Tom started attending San Jose Friends Meeting in 1972, joining as a member of the Meeting in 1975. He was an active member, serving on the Library Committee, the Property Committee, and as recording clerk. In the mid 1980’s, Tom played an important role in preserving the archival records of the Meeting, which resulted in the transfer of all the pre-1885 business meeting minutes, as well as Meeting’s oldest and most valuable papers and books to the Quaker Collection of Haverford College in Pennsylvania.
Tom was diagnosed with Parkinson’s Disease in the mid 1990’s. After researching available treatment options, he entered a two-year drug program for Parkinson’s Disease at the National Institute of Health. He used the Traveling Friends Directory for securing temporary housing.
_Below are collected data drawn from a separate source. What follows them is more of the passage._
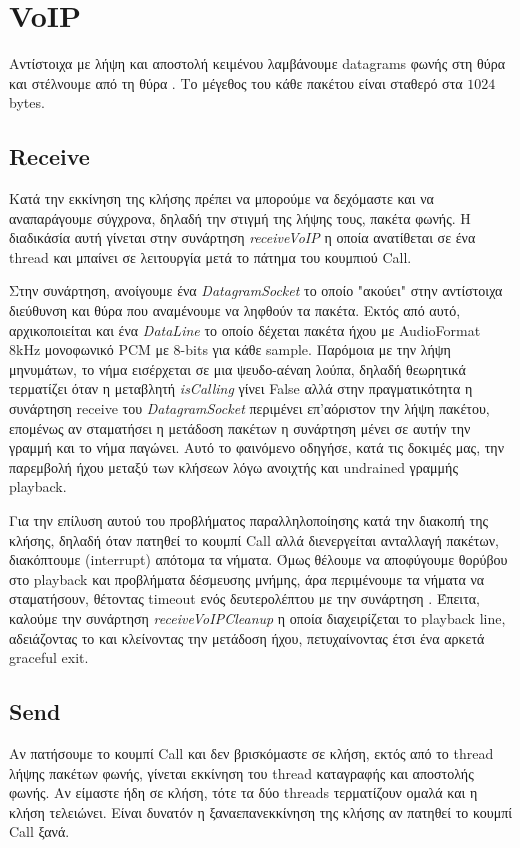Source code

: \documentclass{article}
\begin{document}
\section{VoIP}
Αντίστοιχα με λήψη και αποστολή κειμένου λαμβάνουμε datagrams φωνής στη θύρα \voicedestport{} και 
στέλνουμε από τη θύρα \voicesrcport. Το μέγεθος του κάθε πακέτου είναι σταθερό στα $1024$ bytes.
\subsection{Receive}
Κατά την εκκίνηση της κλήσης πρέπει να μπορούμε να δεχόμαστε και να αναπαράγουμε σύγχρονα, δηλαδή την στιγμή της
λήψης τους, πακέτα φωνής. Η διαδικάσία αυτή γίνεται στην συνάρτηση \textit{receiveVoIP} η οποία ανατίθεται σε ένα
thread και μπαίνει σε λειτουργία μετά το πάτημα του κουμπιού Call. 

Στην συνάρτηση, ανοίγουμε ένα \textit{DatagramSocket} το οποίο "ακούει" στην αντίστοιχα διεύθυνση και θύρα που
αναμένουμε να ληφθούν τα πακέτα. Εκτός από αυτό, αρχικοποιείται και ένα \textit{DataLine} το οποίο δέχεται πακέτα
ήχου με AudioFormat 8kHz μονοφωνικό PCM με 8-bits για κάθε sample. Παρόμοια με την λήψη μηνυμάτων, το νήμα εισέρχεται
σε μια ψευδο-αέναη λούπα, δηλαδή θεωρητικά τερματίζει όταν η μεταβλητή \textit{isCalling} γίνει False αλλά στην
πραγματικότητα η συνάρτηση receive του \textit{DatagramSocket} περιμένει επ'αόριστον την λήψη πακέτου, επομένως
αν σταματήσει η μετάδοση πακέτων η συνάρτηση μένει σε αυτήν την γραμμή και το νήμα παγώνει. Αυτό το φαινόμενο
οδηγήσε, κατά τις δοκιμές μας, την παρεμβολή ήχου μεταξύ των κλήσεων λόγω ανοιχτής και undrained γραμμής playback.

Για την επίλυση αυτού του προβλήματος παραλληλοποίησης κατά την διακοπή της κλήσης, δηλαδή όταν πατηθεί το κουμπί
Call αλλά διενεργείται ανταλλαγή πακέτων, διακόπτουμε (interrupt) απότομα τα νήματα.
Όμως θέλουμε να αποφύγουμε θορύβου στο playback και προβλήματα δέσμευσης μνήμης, άρα περιμένουμε τα νήματα να σταματήσουν,
θέτοντας timeout  ενός δευτερολέπτου με την συνάρτηση . Έπειτα, καλούμε 
την συνάρτηση \textit{receiveVoIPCleanup} η οποία διαχειρίζεται το playback line, αδειάζοντας το και κλείνοντας την 
μετάδοση ήχου, πετυχαίνοντας έτσι ένα αρκετά graceful exit. 

\subsection{Send}
Aν πατήσουμε το κουμπί Call και δεν βρισκόμαστε σε κλήση, 
εκτός από το thread λήψης πακέτων φωνής, γίνεται εκκίνηση του thread καταγραφής και αποστολής φωνής.
Αν είμαστε ήδη σε κλήση, τότε τα δύο threads τερματίζουν ομαλά και η κλήση τελειώνει. Είναι δυνατόν
η ξαναεπανεκκίνηση της κλήσης αν πατηθεί το κουμπί Call ξανά.
\end{document}
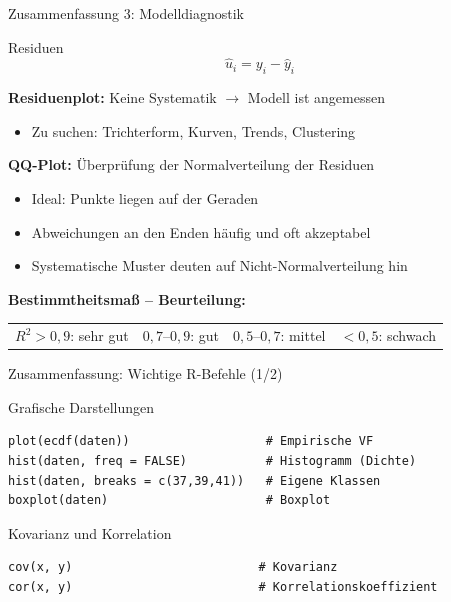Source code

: \documentclass[aspectratio=169,11pt]{beamer}
\begin{document}
\begin{frame}{Zusammenfassung 3: Modelldiagnostik}
  \begin{block}{Residuen}
    \vspace{-0.3cm}
    \[ \hat{u}_i = y_i - \hat{y}_i \]
  \end{block}

  \vspace{0.2cm}

  \textbf{Residuenplot:} Keine Systematik $\to$ Modell ist angemessen
  \begin{itemize}
    \item Zu suchen: Trichterform, Kurven, Trends, Clustering
  \end{itemize}

  \vspace{0.3cm}

  \textbf{QQ-Plot:} Überprüfung der Normalverteilung der Residuen
  \begin{itemize}
    \item Ideal: Punkte liegen auf der Geraden
    \item Abweichungen an den Enden häufig und oft akzeptabel
    \item Systematische Muster deuten auf Nicht-Normalverteilung hin
  \end{itemize}

  \vspace{0.3cm}

  \textbf{Bestimmtheitsmaß -- Beurteilung:}
  \begin{center}
    \begin{tabular}{cccc}
      $R^2 > 0{,}9$: sehr gut & $0{,}7$--$0{,}9$: gut & $0{,}5$--$0{,}7$: mittel & $< 0{,}5$: schwach
    \end{tabular}
  \end{center}
\end{frame}

\begin{frame}[fragile]{Zusammenfassung: Wichtige R-Befehle (1/2)}
  \begin{block}{Grafische Darstellungen}
    \begin{lstlisting}
plot(ecdf(daten))                   # Empirische VF
hist(daten, freq = FALSE)           # Histogramm (Dichte)
hist(daten, breaks = c(37,39,41))   # Eigene Klassen
boxplot(daten)                      # Boxplot
\end{lstlisting}
  \end{block}

  \vspace{0.3cm}

  \begin{block}{Kovarianz und Korrelation}
    \begin{lstlisting}
cov(x, y)                          # Kovarianz
cor(x, y)                          # Korrelationskoeffizient
\end{lstlisting}
  \end{block}
\end{frame}
\end{document}
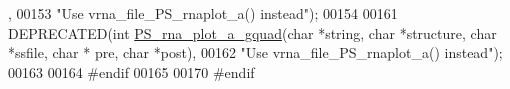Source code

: \begin{DoxyCode}
      ,
00153 \textcolor{stringliteral}{"Use vrna\_file\_PS\_rnaplot\_a() instead"});
00154 
00161 DEPRECATED(\textcolor{keywordtype}{int} \hyperlink{plot__structure_8h_a32fa0f97625119e9d24dd2e7153abc4f}{PS\_rna\_plot\_a\_gquad}(\textcolor{keywordtype}{char} *\textcolor{keywordtype}{string}, \textcolor{keywordtype}{char} *structure, \textcolor{keywordtype}{char} *ssfile, \textcolor{keywordtype}{char} *
      pre, \textcolor{keywordtype}{char} *post),
00162 \textcolor{stringliteral}{"Use vrna\_file\_PS\_rnaplot\_a() instead"});
00163 
00164 \textcolor{preprocessor}{#endif}
00165 
00170 \textcolor{preprocessor}{#endif}
\end{DoxyCode}
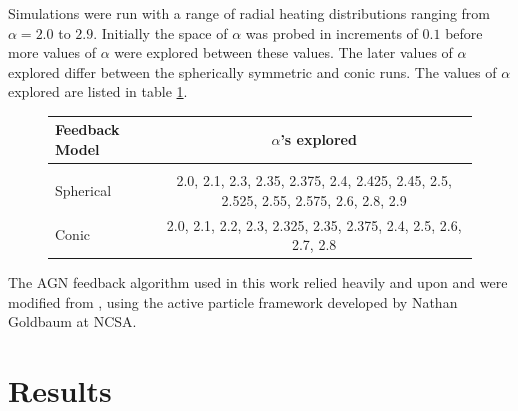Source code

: \documentclass[iop,apjl, twocolappendix]{emulateapj}   %
\begin{document}
Simulations were run with a range of radial heating distributions ranging from
$\alpha = 2.0$ to $2.9$. Initially the space of $\alpha$ was probed in
increments of $0.1$ before more values of $\alpha$ were explored between these
values. The later values of $\alpha$ explored differ between the spherically
symmetric and conic runs. The values of $\alpha$ explored are listed in table
\ref{tab:alphas}.

\begin{figure}
  \begin{center}
  \caption{\label{tab:alphas}
  }
  \begin{tabular}{ l c }
Feedback Model & $\alpha$'s explored \\
\hline\\
    Spherical & 2.0, 2.1, 2.3, 2.35, 2.375, 2.4, 2.425, 2.45, 2.5, 2.525, 2.55, 2.575, 2.6, 2.8, 2.9 \\
    Conic & 2.0, 2.1, 2.2, 2.3, 2.325, 2.35, 2.375, 2.4, 2.5, 2.6, 2.7, 2.8 
  \end{tabular}
  \end{center}
\end{figure}

The AGN feedback algorithm used in this work relied heavily and upon and were
modified from \citep{meece_jr_agn_2016,meece_triggering_2017}, using the active
particle framework developed by Nathan Goldbaum at NCSA.

\section{Results}
\label{sec:results}
\end{document}
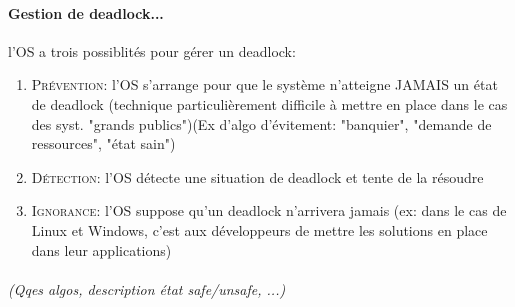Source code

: {\paragraph{Gestion de deadlock...} l'OS  a trois possiblités pour gérer un deadlock:
\begin{enumerate}
\item \textsc{Prévention}: l'OS s'arrange pour que le système n'atteigne JAMAIS un état de deadlock (technique particulièrement difficile à mettre en place dans le cas des syst. "grands publics")(Ex d'algo d'évitement: "banquier", "demande de ressources", "état sain")
\item \textsc{Détection}: l'OS détecte une situation de deadlock et tente de la résoudre
\item \textsc{Ignorance}: l'OS suppose qu'un deadlock n'arrivera jamais (ex: dans le cas de Linux et Windows, c'est aux développeurs de mettre les solutions en place dans leur applications)
\end{enumerate}


\paragraph{}
\textit{(Qqes algos, description état safe/unsafe, ...)}
}


\item{}
{}


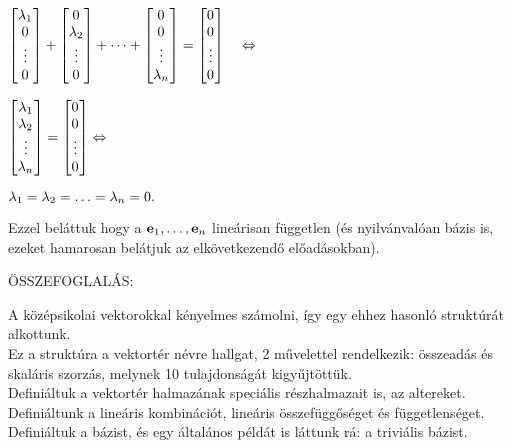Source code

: \documentclass[a4paper,11.5pt]{article}
\begin{document}
{	$\begin{bmatrix}
	\l_1\s \\
	0\s \\
	\vdots\\
	0\s \\
	\end{bmatrix}+
	\begin{bmatrix}
	0\s \\
	\l_2\s \\
	\vdots\\
	0\s \\
	\end{bmatrix}+ \dots+
	\begin{bmatrix}
	0\s \\
	0\s \\
	\vdots\\
	\l_n\s \\
	\end{bmatrix}=
	\begin{bmatrix}
	0\s \\
	0\s \\
	\vdots\\
	0\s \\
	\end{bmatrix} \quad \Leftrightarrow$
	
	$\begin{bmatrix}
	\l_1\s \\
	\l_2\s \\
	\vdots\\
	\l_n\s \\
	\end{bmatrix}=
	\begin{bmatrix}
	0\s \\
	0\s \\
	\vdots\\
	0\s \\
	\end{bmatrix} \Leftrightarrow $
	
	\medskip
	$\lambda_1=\lambda_2=\ldots=\lambda_n=0.$
	\par}
	
	Ezzel beláttuk hogy a $\textbf{e}_1, \ldots ,\textbf{e}_n$ lineárisan független (és nyilvánvalóan bázis is, ezeket hamarosan belátjuk az elkövetkezendő előadásokban).
	
	\pagebreak
	\begin{center}
		ÖSSZEFOGLALÁS:
	\end{center}
	
	
		 \noindent A középsikolai vektorokkal kényelmes számolni, így egy ehhez hasonló struktúrát alkottunk.\\
		 Ez a struktúra a vektortér névre hallgat, 2 művelettel rendelkezik: összeadás és skaláris szorzás, melynek 10 tulajdonságát kigyűjtöttük.\\
		 Definiáltuk a vektortér halmazának speciális részhalmazait is, az altereket.\\
		 Definiáltunk a lineáris kombinációt, lineáris összefüggőséget és függetlenséget.\\
		 Definiáltuk a bázist, és egy általános példát is láttunk rá: a triviális bázist.
	
\end{document}

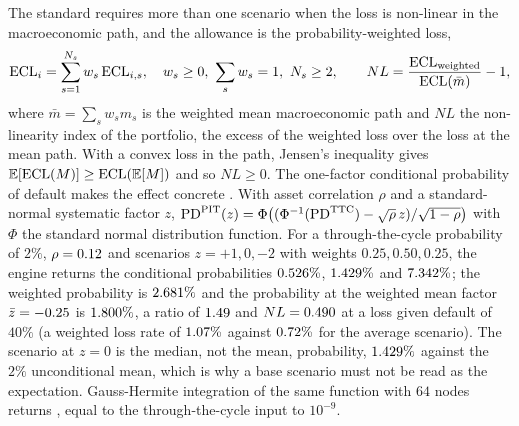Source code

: The standard requires more than one scenario when the loss is non-linear in the macroeconomic path, and the allowance is the probability-weighted loss,
\begin{equation}
\mathrm{ECL}_i=\sum_{s=1}^{N_s}w_s\,\mathrm{ECL}_{i,s},\quad w_s\ge0,\ \sum_s w_s=1,\ N_s\ge2,\qquad
NL=\frac{\mathrm{ECL}_{\mathrm{weighted}}}{\mathrm{ECL}(\bar m)}-1,
\label{eq:prov-weighted}
\end{equation}
where $\bar m=\sum_s w_s m_s$ is the weighted mean macroeconomic path and $NL$ the non-linearity index of the portfolio, the excess of the weighted loss over the loss at the mean path. With a convex loss in the path, Jensen's
inequality gives $\mathbb{E}[\mathrm{ECL}(M)]\ge\mathrm{ECL}(\mathbb{E}[M])$ and so $NL\ge0$. The one-factor conditional probability of default makes the effect concrete \citep{ratings:gordy2003,ratings:bcbs2005}. With asset correlation $\rho$ and a standard-normal systematic factor $z$,
$\mathrm{PD}^{\mathrm{PIT}}(z)=\Phi\bigl((\Phi^{-1}(\mathrm{PD}^{\mathrm{TTC}})-\sqrt{\rho}\,z)/\sqrt{1-\rho}\bigr)$ with $\Phi$ the standard normal distribution function. For a through-the-cycle probability of $2\%$, $\rho=0.12$ and
scenarios $z=+1,0,-2$ with weights $0.25,0.50,0.25$, the engine returns the conditional probabilities $0.526\%$, $1.429\%$ and $7.342\%$; the weighted probability is $2.681\%$ and the probability at the weighted mean factor
$\bar z=-0.25$ is $1.800\%$, a ratio of $1.49$ and $NL=0.490$ at a loss given default of $40\%$ (a weighted loss rate of $1.07\%$ against $0.72\%$ for the average scenario). The scenario at $z=0$ is the median, not the mean, probability,
$1.429\%$ against the $2\%$ unconditional mean, which is why a base scenario must not be read as the expectation. Gauss-Hermite integration of the same function with $64$ nodes returns \pvWxGh{}, equal to the through-the-cycle input to $10^{-9}$.

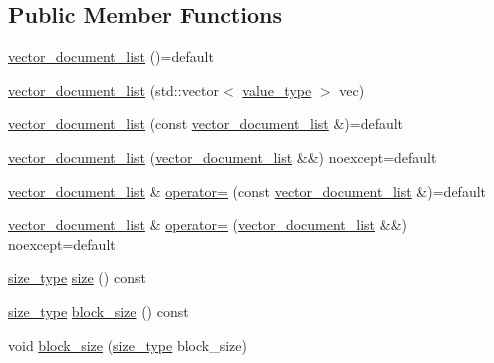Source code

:\subsection*{Public Member Functions}
\begin{DoxyCompactItemize}
\item 
\mbox{\hyperlink{classirk_1_1vector__document__list_a765120ad7cc8fe813666aa223c7055f0}{vector\+\_\+document\+\_\+list}} ()=default
\item 
\mbox{\hyperlink{classirk_1_1vector__document__list_aee7fc8d2b55075dca80eb883fe5cd0dc}{vector\+\_\+document\+\_\+list}} (std\+::vector$<$ \mbox{\hyperlink{classirk_1_1vector__document__list_a0ec9c56f5e12a3a9101b5a18b2fbe69f}{value\+\_\+type}} $>$ vec)
\item 
\mbox{\hyperlink{classirk_1_1vector__document__list_a9cf59196d2d41f1c83d018aa8891cb80}{vector\+\_\+document\+\_\+list}} (const \mbox{\hyperlink{classirk_1_1vector__document__list}{vector\+\_\+document\+\_\+list}} \&)=default
\item 
\mbox{\hyperlink{classirk_1_1vector__document__list_a5560538fbf6e6087623cdff8f1bb4452}{vector\+\_\+document\+\_\+list}} (\mbox{\hyperlink{classirk_1_1vector__document__list}{vector\+\_\+document\+\_\+list}} \&\&) noexcept=default
\item 
\mbox{\hyperlink{classirk_1_1vector__document__list}{vector\+\_\+document\+\_\+list}} \& \mbox{\hyperlink{classirk_1_1vector__document__list_a5e609af5fd334a30b4d66b78d4972ecb}{operator=}} (const \mbox{\hyperlink{classirk_1_1vector__document__list}{vector\+\_\+document\+\_\+list}} \&)=default
\item 
\mbox{\hyperlink{classirk_1_1vector__document__list}{vector\+\_\+document\+\_\+list}} \& \mbox{\hyperlink{classirk_1_1vector__document__list_ace71e19d37f8c9d179b8e922893381d8}{operator=}} (\mbox{\hyperlink{classirk_1_1vector__document__list}{vector\+\_\+document\+\_\+list}} \&\&) noexcept=default
\item 
\mbox{\hyperlink{classirk_1_1vector__document__list_ac9387bd9f5dc89b638b6295858a9268c}{size\+\_\+type}} \mbox{\hyperlink{classirk_1_1vector__document__list_ad7eac494d9c0aa784efaa1a4faa47616}{size}} () const
\item 
\mbox{\hyperlink{classirk_1_1vector__document__list_ac9387bd9f5dc89b638b6295858a9268c}{size\+\_\+type}} \mbox{\hyperlink{classirk_1_1vector__document__list_ae6a0a3b41d660778ab8dae0e432a47b1}{block\+\_\+size}} () const
\item 
void \mbox{\hyperlink{classirk_1_1vector__document__list_a1e835fe551a310ba89749812b2e9ea1f}{block\+\_\+size}} (\mbox{\hyperlink{classirk_1_1vector__document__list_ac9387bd9f5dc89b638b6295858a9268c}{size\+\_\+type}} block\+\_\+size)

\end{DoxyCompactItemize}
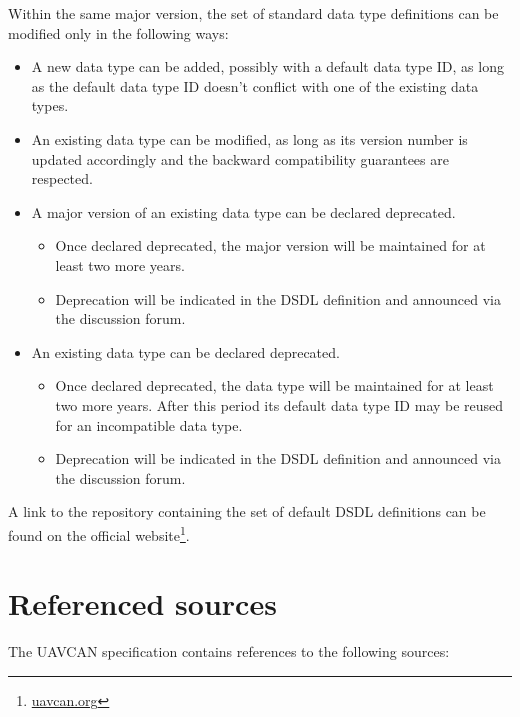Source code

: Within the same major version, the set of standard data type definitions can be modified only in the following ways:

\begin{itemize}
    \item A new data type can be added, possibly with a default data type ID,
    as long as the default data type ID doesn't conflict with one of the existing data types.

    \item An existing data type can be modified, as long as its version number is updated accordingly
    and the backward compatibility guarantees are respected.

    \item A major version of an existing data type can be declared deprecated.
    \begin{itemize}
        \item Once declared deprecated, the major version will be maintained for at least two more years.
        \item Deprecation will be indicated in the DSDL definition and announced via the discussion forum.
    \end{itemize}

    \item An existing data type can be declared deprecated.
    \begin{itemize}
        \item Once declared deprecated, the data type will be maintained for at least two more years.
        After this period its default data type ID may be reused for an incompatible data type.
        \item Deprecation will be indicated in the DSDL definition and announced via the discussion forum.
    \end{itemize}
\end{itemize}

A link to the repository containing the set of default DSDL definitions can be found on the official
website\footnote{\href{http://uavcan.org}{uavcan.org}}.

\section{Referenced sources}

The UAVCAN specification contains references to the following sources:


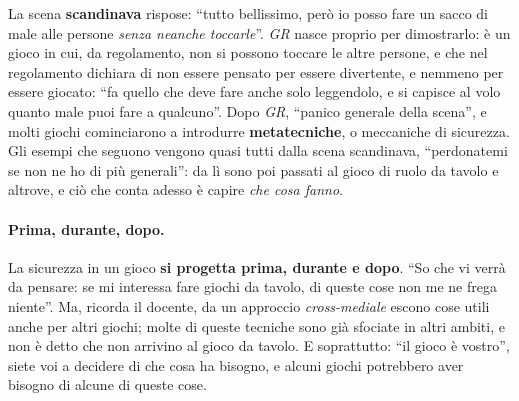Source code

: La scena \textbf{scandinava} rispose: ``tutto bellissimo, però io posso fare un sacco
di male alle persone \emph{senza neanche toccarle}''. \emph{GR} nasce proprio per
dimostrarlo: è un gioco in cui, da regolamento, non si possono toccare le altre
persone, e che nel regolamento dichiara di non essere pensato per essere divertente,
e nemmeno per essere giocato: ``fa quello che deve fare anche solo leggendolo, e si
capisce al volo quanto male puoi fare a qualcuno''. Dopo \emph{GR}, ``panico generale
della scena'', e molti giochi cominciarono a introdurre \textbf{metatecniche}, o
meccaniche di sicurezza. Gli esempi che seguono vengono quasi tutti dalla scena
scandinava, ``perdonatemi se non ne ho di più generali'': da lì sono poi passati al
gioco di ruolo da tavolo e altrove, e ciò che conta adesso è capire \emph{che cosa
fanno}.

\paragraph{Prima, durante, dopo.} La sicurezza in un gioco \textbf{si progetta prima,
durante e dopo}. ``So che vi verrà da pensare: se mi interessa fare giochi da tavolo,
di queste cose non me ne frega niente''. Ma, ricorda il docente, da un approccio
\emph{cross-mediale} escono cose utili anche per altri giochi; molte di queste
tecniche sono già sfociate in altri ambiti, e non è detto che non arrivino al gioco da
tavolo. E soprattutto: ``il gioco è vostro'', siete voi a decidere di che cosa ha
bisogno, e alcuni giochi potrebbero aver bisogno di alcune di queste cose.

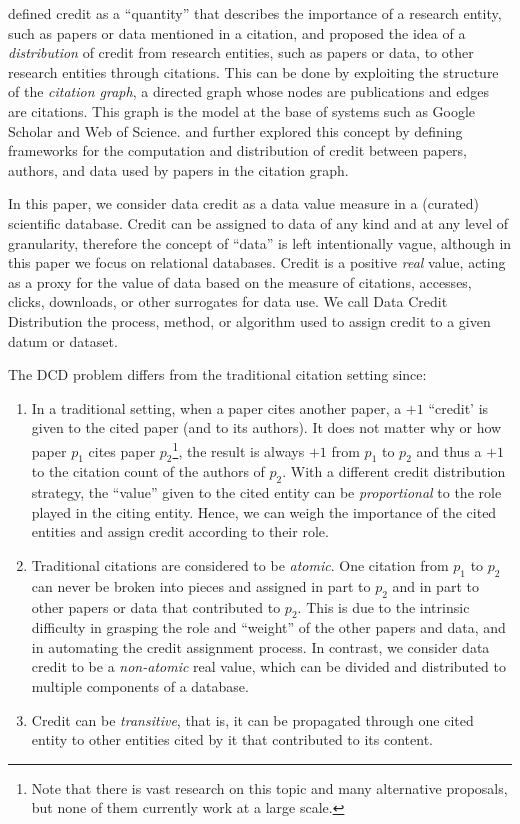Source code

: \cite{katz2020SoftwareandData}  defined credit as a ``quantity'' that describes the importance of a research entity, such as papers or data mentioned in a citation, and proposed the idea of a \emph{distribution} of credit from research entities, such as papers or data, to other research entities through citations. 
This can be done by exploiting the structure of the \emph{citation graph}, a directed graph whose nodes are publications and edges are citations.
This graph is the model at the base of systems such as Google Scholar and Web of Science.
\cite{zeng2020assigning} and \cite{creditFang18} further explored this concept by defining frameworks for the  computation and distribution of credit between papers, authors, and data used by papers in the citation graph. 

In this paper, we consider data credit as a data value measure in a (curated) scientific database. Credit can be assigned to data of any kind and at any level of granularity, therefore the concept of ``data'' is left intentionally vague, although in this paper we focus on relational databases.
Credit is a positive \emph{real} value, acting as a proxy for the value of data based on the measure of citations, accesses, clicks, downloads, or other surrogates for data use. We call Data Credit Distribution the process, method, or algorithm used to assign credit to a given datum or dataset.

The DCD problem differs from the traditional citation setting since:
\begin{enumerate}
    \item In a traditional setting, when a paper cites another paper, a $+1$ ``credit' is given to the cited paper (and to its authors). It does not matter why or how paper $p_1$ cites paper $p_2$\footnote{Note that there is vast research on this topic and many alternative proposals, but none of them currently work at a large scale.}, the result is always $+1$ from $p_1$ to $p_2$ and thus a $+1$ to the citation count of the authors of $p_2$. With a different credit distribution strategy, the ``value'' given to the cited entity can be \emph{proportional} to the role played in the citing entity. Hence, we can weigh the importance of the cited entities and assign credit according to their role.
    \item Traditional citations are considered to be  \emph{atomic}. One citation from $p_1$ to $p_2$ can never be broken into pieces and assigned in part to $p_2$ and in part to other papers or data that contributed to $p_2$. This is due to the intrinsic difficulty in grasping the role and ``weight'' of the other papers and data, and in automating the credit assignment process.
	In contrast, we consider data credit to be a \emph{non-atomic} real value, which can be divided and distributed to multiple components of a database. 
	\item Credit can be \emph{transitive}, that is, it can be propagated through one cited entity to other entities cited by it that contributed to its content.
\end{enumerate}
One of the hosts was a Quaker named Amy Southwick, whom he married in 2001. Tom’s frequent visits to D.C. gave him opportunities to use the National Archives and the Library of Congress for pursuing his research. After Amy retired, the couple lived in Tom’s historic home in the Burbank area of San Jose. In 2003, they took up residence in a home in Santa Rosa located close to Friends House. Tom attended Quaker meetings in the Santa Rosa area while he maintained his membership in San Jose Friends Meeting. After he and Amy divorced in 2012, Tom moved back to his home in San Jose.
Tom was a man of many interests, among them genealogy, travel, the history of San Jose, and the history of Quakers. He authored several historical articles, and in 2012, he published his first book, “History of San Jose Quakers, West Coast Friends.” At the time of his death, he was working on a sequel.
Tom was a man who held strong opinions and was not easily dissuaded. His independence and tenacity sustained him through years of physical challenges. One of the major surgeries Tom had was a deep brain stimulator implantation, around 2005, which helped relieve some of his Parkinson’s symptoms. Despite his many physical challenges, Tom refused to let anything prevent him from living life on his terms. He attended meeting for worship nearly every Sunday -- taking two buses to get there – and participated in the life of the meeting with enthusiasm. His indomitable spirit and persistence in pursuing his goals were inspirational and admired by those who knew him.
It was Tom’s wish that in lieu of flowers, donations be made to Habitat for Humanity.